Growing up, Terry never aspired to be the CEO of the company. As a teenager, he genuinely believed he would be playing linebacker or guard for the Green Bay Packers. During the 1960s the Packers apparently encouraged high schools to send tapes of their outstanding players, on the off chance that there was a rare talent among them. While at the Salisbury School, McGraw was one of the four players identified on the film the Connecticut boarding school sent to the Packers. "We were really feeling good," he said. "But the Packers rated us as being three years behind the average entering freshman. I can't tell you how deflating that was."
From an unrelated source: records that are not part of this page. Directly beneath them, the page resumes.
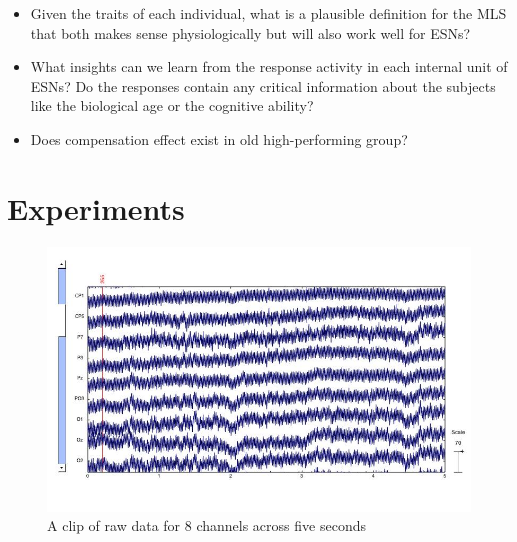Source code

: \documentclass[a4paper,11pt,oneside]{article}
\begin{document}
\begin{itemize}
	\item Given the traits of each individual, what is a plausible definition for the MLS that both makes sense physiologically but will also work well for ESNs?
	\item What insights can we learn from the response activity in each internal unit of ESNs? Do the responses contain any critical information about the subjects like the biological age or the cognitive ability?
	\item Does compensation effect exist in old high-performing group?
\end{itemize}

\section{Experiments}
\begin{figure}[h]
	\centering
	\includegraphics[width=1.0\textwidth]{img/visu}
	\caption{A clip of raw data for 8 channels across five seconds}
\end{figure}
\end{document}
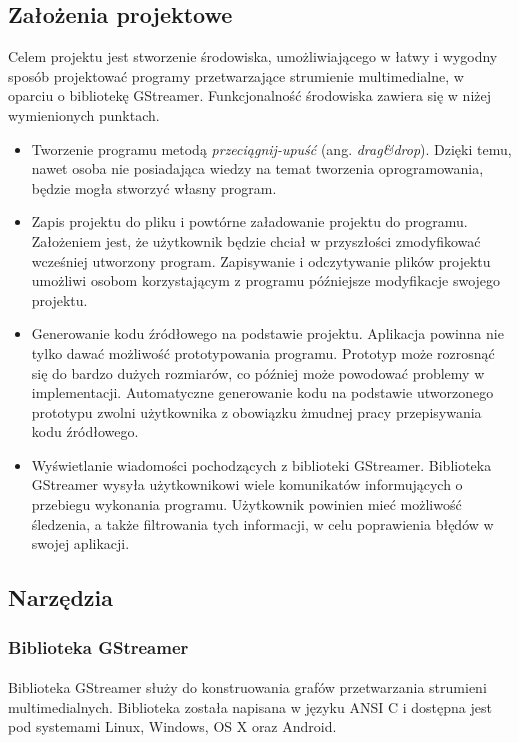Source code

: \documentclass[12pt]{article}
\begin{document}
\subsection{Założenia projektowe}
Celem projektu jest stworzenie środowiska, umożliwiającego w łatwy i wygodny sposób projektować programy przetwarzające strumienie multimedialne, w oparciu o bibliotekę GStreamer. Funkcjonalność środowiska zawiera się w niżej wymienionych punktach.
\begin{itemize}
 \setlength{\itemsep}{0em}
\item Tworzenie programu metodą \textit{przeciągnij-upuść} (ang. \textit{drag\&drop}). Dzięki temu, nawet osoba nie posiadająca wiedzy na temat tworzenia oprogramowania, będzie mogła stworzyć własny program.
\item Zapis projektu do pliku i powtórne załadowanie projektu do programu. Założeniem jest, że użytkownik będzie chciał w przyszłości zmodyfikować wcześniej utworzony program. Zapisywanie i odczytywanie plików projektu umożliwi osobom korzystającym z programu późniejsze modyfikacje swojego projektu.
\item Generowanie kodu źródłowego na podstawie projektu. Aplikacja powinna nie tylko dawać możliwość prototypowania programu. Prototyp może rozrosnąć się do bardzo dużych rozmiarów, co później może powodować problemy w implementacji. Automatyczne generowanie kodu na podstawie utworzonego prototypu zwolni użytkownika z obowiązku żmudnej pracy przepisywania kodu źródłowego.
\item Wyświetlanie wiadomości pochodzących z biblioteki GStreamer. Biblioteka GStreamer wysyła użytkownikowi wiele komunikatów informujących o przebiegu wykonania programu. Użytkownik powinien mieć możliwość śledzenia, a także filtrowania tych informacji, w celu poprawienia błędów w swojej aplikacji.
\end{itemize}

\subsection{Narzędzia}
\subsubsection{Biblioteka GStreamer}
\paragraph{}
Biblioteka GStreamer służy do konstruowania grafów przetwarzania strumieni multimedialnych. Biblioteka została napisana w języku ANSI C i dostępna jest pod systemami Linux, Windows, OS X oraz Android.
\end{document}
His first foray into the family business did not go well either. One summer during college, before he headed off to be a camp counselor, he decided he wanted to see what it would be like to be a salesman at McGraw-Hill. He spent three weeks working for the top salesman at the company and came up with the idea of asking travel agents to sell a foreign-language translation product that McGraw-Hill produced. The veteran McGraw-Hill salesman told McGraw the product would not sell well in the travel agencies, but McGraw insisted anyway. "I went, 'Charlie, you're the best. I think it'll work,'" McGraw remembers. "He said, 'Fine, okay. Let's put together a list of all the travel agencies in New York City on this one. We'll put together this kit, and good luck.' About 21/2 weeks later, guess what? Doesn't work. So I'm back to being camp counselor."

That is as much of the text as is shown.